Assignment |
Search term "object": copy each line of the data containing it.

Source texts of formatted documents
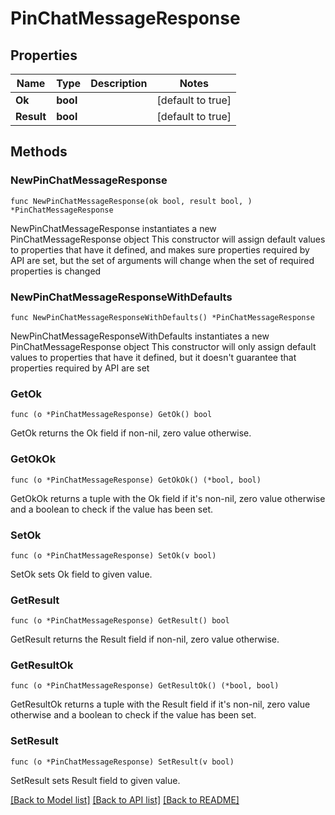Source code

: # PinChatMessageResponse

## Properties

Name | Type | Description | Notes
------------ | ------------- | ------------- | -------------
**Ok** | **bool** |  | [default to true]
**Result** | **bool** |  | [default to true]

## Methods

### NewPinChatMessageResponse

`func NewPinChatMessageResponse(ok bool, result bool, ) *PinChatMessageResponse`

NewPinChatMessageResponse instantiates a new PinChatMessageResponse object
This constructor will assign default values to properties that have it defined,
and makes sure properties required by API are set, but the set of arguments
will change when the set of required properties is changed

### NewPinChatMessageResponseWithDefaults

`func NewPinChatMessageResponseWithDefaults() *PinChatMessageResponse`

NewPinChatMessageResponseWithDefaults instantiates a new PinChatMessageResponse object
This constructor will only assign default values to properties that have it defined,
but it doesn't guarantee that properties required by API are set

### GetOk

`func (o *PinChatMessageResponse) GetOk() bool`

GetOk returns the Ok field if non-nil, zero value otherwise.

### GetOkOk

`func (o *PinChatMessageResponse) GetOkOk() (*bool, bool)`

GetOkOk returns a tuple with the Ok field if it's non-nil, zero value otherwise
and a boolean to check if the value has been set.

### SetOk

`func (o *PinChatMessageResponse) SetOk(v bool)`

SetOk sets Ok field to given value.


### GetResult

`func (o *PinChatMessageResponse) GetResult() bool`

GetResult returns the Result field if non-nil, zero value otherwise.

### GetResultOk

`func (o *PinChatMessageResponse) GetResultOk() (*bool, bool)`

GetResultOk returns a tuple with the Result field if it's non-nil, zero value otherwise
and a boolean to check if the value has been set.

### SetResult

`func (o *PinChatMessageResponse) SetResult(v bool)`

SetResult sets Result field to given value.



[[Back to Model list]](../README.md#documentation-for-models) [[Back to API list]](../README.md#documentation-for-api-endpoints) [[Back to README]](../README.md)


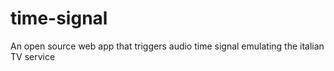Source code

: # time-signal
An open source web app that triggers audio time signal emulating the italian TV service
* * *
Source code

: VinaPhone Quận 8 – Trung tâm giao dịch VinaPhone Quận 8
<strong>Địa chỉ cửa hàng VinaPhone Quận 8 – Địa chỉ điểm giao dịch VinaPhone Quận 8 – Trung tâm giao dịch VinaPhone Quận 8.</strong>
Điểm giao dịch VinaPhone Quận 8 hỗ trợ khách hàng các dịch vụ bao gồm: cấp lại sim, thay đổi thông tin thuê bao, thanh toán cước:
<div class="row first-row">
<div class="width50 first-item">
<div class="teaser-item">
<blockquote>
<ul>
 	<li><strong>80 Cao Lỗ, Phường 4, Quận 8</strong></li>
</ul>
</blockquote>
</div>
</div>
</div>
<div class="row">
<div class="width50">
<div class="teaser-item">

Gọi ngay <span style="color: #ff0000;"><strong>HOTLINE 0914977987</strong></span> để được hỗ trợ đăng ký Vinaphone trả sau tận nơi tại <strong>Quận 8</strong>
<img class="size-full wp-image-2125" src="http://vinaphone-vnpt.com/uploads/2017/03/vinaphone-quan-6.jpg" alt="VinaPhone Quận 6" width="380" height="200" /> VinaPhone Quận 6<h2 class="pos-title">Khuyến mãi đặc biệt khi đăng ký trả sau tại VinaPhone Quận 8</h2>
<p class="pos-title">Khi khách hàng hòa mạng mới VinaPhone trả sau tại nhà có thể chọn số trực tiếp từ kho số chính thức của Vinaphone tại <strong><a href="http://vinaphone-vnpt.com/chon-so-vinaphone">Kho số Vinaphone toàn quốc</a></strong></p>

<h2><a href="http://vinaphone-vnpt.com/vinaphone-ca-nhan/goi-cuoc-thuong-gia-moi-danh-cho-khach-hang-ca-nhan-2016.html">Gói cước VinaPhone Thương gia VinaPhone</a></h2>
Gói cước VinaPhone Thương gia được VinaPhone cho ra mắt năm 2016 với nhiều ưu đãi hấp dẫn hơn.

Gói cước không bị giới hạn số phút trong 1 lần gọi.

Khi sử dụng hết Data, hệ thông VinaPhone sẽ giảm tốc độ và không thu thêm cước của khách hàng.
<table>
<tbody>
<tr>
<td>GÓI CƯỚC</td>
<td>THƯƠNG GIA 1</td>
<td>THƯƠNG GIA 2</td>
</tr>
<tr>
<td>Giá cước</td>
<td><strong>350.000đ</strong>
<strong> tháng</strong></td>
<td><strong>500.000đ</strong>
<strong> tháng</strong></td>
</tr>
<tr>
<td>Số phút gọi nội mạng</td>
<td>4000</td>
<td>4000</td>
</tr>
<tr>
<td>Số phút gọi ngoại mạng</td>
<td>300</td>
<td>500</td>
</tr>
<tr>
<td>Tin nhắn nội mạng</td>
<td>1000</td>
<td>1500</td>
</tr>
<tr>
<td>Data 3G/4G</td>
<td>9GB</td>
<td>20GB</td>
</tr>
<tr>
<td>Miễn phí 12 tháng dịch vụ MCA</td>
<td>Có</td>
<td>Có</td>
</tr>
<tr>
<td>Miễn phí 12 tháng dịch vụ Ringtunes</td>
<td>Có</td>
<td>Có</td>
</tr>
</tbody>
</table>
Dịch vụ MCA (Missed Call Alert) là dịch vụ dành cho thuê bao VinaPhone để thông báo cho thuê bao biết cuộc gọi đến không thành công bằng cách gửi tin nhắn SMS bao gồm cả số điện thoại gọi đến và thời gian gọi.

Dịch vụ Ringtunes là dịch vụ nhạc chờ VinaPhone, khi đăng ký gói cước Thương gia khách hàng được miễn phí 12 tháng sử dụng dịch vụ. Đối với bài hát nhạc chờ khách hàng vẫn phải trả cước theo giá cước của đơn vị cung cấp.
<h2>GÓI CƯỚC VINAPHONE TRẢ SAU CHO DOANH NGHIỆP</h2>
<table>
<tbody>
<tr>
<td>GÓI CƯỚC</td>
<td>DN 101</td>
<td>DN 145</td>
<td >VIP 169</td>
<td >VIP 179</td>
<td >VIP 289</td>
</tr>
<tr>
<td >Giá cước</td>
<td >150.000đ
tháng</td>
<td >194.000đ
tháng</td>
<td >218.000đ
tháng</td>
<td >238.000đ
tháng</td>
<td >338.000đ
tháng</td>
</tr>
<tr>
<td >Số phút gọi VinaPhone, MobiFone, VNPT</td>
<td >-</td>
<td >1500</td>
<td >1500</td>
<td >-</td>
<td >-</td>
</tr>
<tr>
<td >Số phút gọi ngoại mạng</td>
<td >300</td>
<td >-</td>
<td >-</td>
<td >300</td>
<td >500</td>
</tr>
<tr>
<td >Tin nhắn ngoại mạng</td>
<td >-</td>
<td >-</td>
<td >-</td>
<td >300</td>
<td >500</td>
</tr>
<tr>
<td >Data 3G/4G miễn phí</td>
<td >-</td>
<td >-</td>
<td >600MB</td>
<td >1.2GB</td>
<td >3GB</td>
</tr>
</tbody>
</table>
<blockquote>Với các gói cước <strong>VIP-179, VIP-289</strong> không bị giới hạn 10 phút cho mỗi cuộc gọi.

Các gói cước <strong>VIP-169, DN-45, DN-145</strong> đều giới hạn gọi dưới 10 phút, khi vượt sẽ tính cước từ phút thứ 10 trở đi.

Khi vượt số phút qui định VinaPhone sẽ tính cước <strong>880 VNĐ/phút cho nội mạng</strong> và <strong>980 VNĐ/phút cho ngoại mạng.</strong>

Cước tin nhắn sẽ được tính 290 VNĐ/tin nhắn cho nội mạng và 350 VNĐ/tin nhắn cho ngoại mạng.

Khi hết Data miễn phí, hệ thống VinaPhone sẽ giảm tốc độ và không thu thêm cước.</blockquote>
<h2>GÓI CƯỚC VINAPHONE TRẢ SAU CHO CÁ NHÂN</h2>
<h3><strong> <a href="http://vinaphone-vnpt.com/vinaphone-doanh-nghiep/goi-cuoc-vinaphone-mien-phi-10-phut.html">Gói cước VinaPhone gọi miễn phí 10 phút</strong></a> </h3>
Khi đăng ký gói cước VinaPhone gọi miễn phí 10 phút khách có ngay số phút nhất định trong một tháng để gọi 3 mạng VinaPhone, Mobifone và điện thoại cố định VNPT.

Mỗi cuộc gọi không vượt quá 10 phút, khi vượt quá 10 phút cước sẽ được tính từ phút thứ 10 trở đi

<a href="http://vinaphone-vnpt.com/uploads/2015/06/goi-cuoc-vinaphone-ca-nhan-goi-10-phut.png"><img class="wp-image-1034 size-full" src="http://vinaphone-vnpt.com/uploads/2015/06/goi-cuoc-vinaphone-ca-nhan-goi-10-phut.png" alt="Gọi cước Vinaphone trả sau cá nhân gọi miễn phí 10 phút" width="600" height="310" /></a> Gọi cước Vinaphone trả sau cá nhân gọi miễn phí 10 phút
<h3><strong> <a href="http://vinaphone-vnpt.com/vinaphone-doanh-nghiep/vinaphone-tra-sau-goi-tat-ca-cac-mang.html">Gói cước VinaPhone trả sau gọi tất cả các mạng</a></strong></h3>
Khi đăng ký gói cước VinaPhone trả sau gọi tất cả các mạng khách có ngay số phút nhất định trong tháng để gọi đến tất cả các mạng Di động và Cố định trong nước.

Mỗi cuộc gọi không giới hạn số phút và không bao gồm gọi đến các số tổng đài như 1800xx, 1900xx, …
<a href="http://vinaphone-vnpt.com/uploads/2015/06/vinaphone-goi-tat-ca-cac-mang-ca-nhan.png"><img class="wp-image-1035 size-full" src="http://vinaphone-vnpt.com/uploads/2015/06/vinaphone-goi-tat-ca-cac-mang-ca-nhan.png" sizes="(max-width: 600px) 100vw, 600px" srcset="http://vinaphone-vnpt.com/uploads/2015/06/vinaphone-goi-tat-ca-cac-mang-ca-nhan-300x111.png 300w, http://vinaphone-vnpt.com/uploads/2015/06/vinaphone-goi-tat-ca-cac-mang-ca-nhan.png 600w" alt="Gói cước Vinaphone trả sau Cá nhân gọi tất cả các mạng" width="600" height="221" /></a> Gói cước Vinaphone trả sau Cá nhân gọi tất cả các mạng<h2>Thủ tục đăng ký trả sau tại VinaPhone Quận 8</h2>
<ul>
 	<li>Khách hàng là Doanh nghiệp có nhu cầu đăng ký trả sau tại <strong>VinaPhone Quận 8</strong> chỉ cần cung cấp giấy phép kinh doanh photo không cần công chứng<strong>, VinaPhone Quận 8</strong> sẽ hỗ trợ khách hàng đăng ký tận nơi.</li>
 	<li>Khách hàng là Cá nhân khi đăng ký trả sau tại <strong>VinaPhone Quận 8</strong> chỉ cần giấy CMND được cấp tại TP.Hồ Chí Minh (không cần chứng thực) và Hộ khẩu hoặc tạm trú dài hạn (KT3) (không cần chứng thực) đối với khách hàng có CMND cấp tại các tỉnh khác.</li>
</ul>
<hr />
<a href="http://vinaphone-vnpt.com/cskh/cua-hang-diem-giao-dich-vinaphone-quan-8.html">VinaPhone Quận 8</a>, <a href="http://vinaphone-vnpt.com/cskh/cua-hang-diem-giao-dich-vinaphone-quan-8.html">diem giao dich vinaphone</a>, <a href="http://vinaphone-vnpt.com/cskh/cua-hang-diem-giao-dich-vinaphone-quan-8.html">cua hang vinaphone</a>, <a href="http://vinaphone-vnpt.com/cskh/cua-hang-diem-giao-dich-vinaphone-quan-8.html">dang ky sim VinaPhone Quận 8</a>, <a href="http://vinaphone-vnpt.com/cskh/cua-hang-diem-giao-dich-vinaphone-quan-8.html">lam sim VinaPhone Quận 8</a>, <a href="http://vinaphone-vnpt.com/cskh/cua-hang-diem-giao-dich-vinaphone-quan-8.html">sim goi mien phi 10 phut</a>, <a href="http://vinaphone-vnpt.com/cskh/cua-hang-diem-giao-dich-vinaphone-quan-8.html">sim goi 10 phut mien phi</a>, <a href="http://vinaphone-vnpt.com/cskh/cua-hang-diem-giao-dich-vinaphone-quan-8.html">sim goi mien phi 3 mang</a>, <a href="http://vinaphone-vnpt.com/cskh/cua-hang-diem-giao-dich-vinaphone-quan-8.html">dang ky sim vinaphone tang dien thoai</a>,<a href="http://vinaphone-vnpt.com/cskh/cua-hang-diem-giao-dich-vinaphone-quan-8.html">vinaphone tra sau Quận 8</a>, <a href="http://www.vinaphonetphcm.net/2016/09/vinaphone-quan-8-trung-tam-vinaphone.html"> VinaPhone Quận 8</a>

Solution below |
NewPinChatMessageResponse instantiates a new PinChatMessageResponse object
NewPinChatMessageResponseWithDefaults instantiates a new PinChatMessageResponse object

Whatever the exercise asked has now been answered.